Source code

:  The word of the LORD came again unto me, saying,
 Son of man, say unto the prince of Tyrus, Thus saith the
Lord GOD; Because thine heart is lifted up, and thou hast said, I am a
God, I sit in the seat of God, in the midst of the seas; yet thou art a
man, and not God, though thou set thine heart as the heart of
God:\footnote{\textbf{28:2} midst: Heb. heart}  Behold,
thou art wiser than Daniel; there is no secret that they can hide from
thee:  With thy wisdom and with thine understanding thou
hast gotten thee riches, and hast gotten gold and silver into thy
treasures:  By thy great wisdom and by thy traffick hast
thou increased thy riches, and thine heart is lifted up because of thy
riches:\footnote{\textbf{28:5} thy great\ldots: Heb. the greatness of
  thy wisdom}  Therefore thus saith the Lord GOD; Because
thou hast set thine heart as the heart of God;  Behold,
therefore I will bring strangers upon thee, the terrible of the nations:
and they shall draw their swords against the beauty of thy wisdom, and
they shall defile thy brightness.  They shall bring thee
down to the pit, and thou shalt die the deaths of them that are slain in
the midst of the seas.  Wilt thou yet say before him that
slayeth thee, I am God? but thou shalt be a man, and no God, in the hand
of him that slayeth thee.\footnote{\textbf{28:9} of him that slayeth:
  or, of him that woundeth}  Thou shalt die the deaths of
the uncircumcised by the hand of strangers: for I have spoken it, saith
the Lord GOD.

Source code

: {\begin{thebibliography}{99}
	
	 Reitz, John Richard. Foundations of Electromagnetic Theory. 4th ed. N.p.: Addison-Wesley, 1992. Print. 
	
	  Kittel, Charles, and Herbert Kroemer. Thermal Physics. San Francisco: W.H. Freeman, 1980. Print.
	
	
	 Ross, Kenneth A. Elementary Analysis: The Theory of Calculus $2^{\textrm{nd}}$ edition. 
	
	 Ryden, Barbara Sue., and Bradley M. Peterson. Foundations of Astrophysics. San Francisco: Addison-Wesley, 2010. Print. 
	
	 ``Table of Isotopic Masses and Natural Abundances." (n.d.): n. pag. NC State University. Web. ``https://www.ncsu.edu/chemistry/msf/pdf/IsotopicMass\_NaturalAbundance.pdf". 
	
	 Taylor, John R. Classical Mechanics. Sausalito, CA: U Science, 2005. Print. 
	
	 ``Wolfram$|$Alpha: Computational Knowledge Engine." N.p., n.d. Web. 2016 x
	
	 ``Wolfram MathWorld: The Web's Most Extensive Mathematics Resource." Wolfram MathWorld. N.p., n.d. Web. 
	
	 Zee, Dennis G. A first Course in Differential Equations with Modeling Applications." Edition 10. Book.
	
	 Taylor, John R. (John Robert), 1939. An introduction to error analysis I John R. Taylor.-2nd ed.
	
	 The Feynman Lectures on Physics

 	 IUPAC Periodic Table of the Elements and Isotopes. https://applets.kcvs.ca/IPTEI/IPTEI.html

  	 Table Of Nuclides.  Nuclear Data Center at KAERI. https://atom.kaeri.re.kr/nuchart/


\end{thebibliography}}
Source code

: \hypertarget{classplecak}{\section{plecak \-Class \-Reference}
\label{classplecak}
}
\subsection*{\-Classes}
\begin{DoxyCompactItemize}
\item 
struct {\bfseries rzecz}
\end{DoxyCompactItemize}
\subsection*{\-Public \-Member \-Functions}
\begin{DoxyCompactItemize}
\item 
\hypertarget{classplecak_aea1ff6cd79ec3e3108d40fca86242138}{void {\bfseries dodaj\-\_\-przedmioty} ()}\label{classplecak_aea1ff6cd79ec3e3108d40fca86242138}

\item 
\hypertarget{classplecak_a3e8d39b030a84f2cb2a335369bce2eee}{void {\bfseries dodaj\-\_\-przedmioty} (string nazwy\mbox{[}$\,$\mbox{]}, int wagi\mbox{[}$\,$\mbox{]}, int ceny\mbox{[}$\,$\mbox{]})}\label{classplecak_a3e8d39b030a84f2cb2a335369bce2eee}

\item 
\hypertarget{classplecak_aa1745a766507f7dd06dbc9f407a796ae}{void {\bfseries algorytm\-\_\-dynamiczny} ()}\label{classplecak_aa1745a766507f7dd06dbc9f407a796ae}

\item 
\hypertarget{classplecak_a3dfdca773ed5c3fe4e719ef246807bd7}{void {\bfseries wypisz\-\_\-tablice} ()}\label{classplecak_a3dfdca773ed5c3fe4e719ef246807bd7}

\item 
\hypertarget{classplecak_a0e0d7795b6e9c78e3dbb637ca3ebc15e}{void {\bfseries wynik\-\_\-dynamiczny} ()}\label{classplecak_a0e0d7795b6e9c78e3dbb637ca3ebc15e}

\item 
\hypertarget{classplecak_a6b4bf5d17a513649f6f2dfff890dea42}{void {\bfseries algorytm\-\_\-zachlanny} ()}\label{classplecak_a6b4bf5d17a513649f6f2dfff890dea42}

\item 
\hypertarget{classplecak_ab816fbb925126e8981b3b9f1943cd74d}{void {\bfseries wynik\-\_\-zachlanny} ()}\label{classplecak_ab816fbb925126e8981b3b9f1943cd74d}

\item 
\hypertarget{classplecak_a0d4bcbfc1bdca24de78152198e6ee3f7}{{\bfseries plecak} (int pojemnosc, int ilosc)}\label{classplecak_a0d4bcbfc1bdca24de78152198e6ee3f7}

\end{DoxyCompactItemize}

What is being asked →
If a line in the material above holds "thine", copy it.

Output of the task →
Lord GOD; Because thine heart is lifted up, and thou hast said, I am a
man, and not God, though thou set thine heart as the heart of
thee:  With thy wisdom and with thine understanding thou
thou increased thy riches, and thine heart is lifted up because of thy
thou hast set thine heart as the heart of God;  Behold,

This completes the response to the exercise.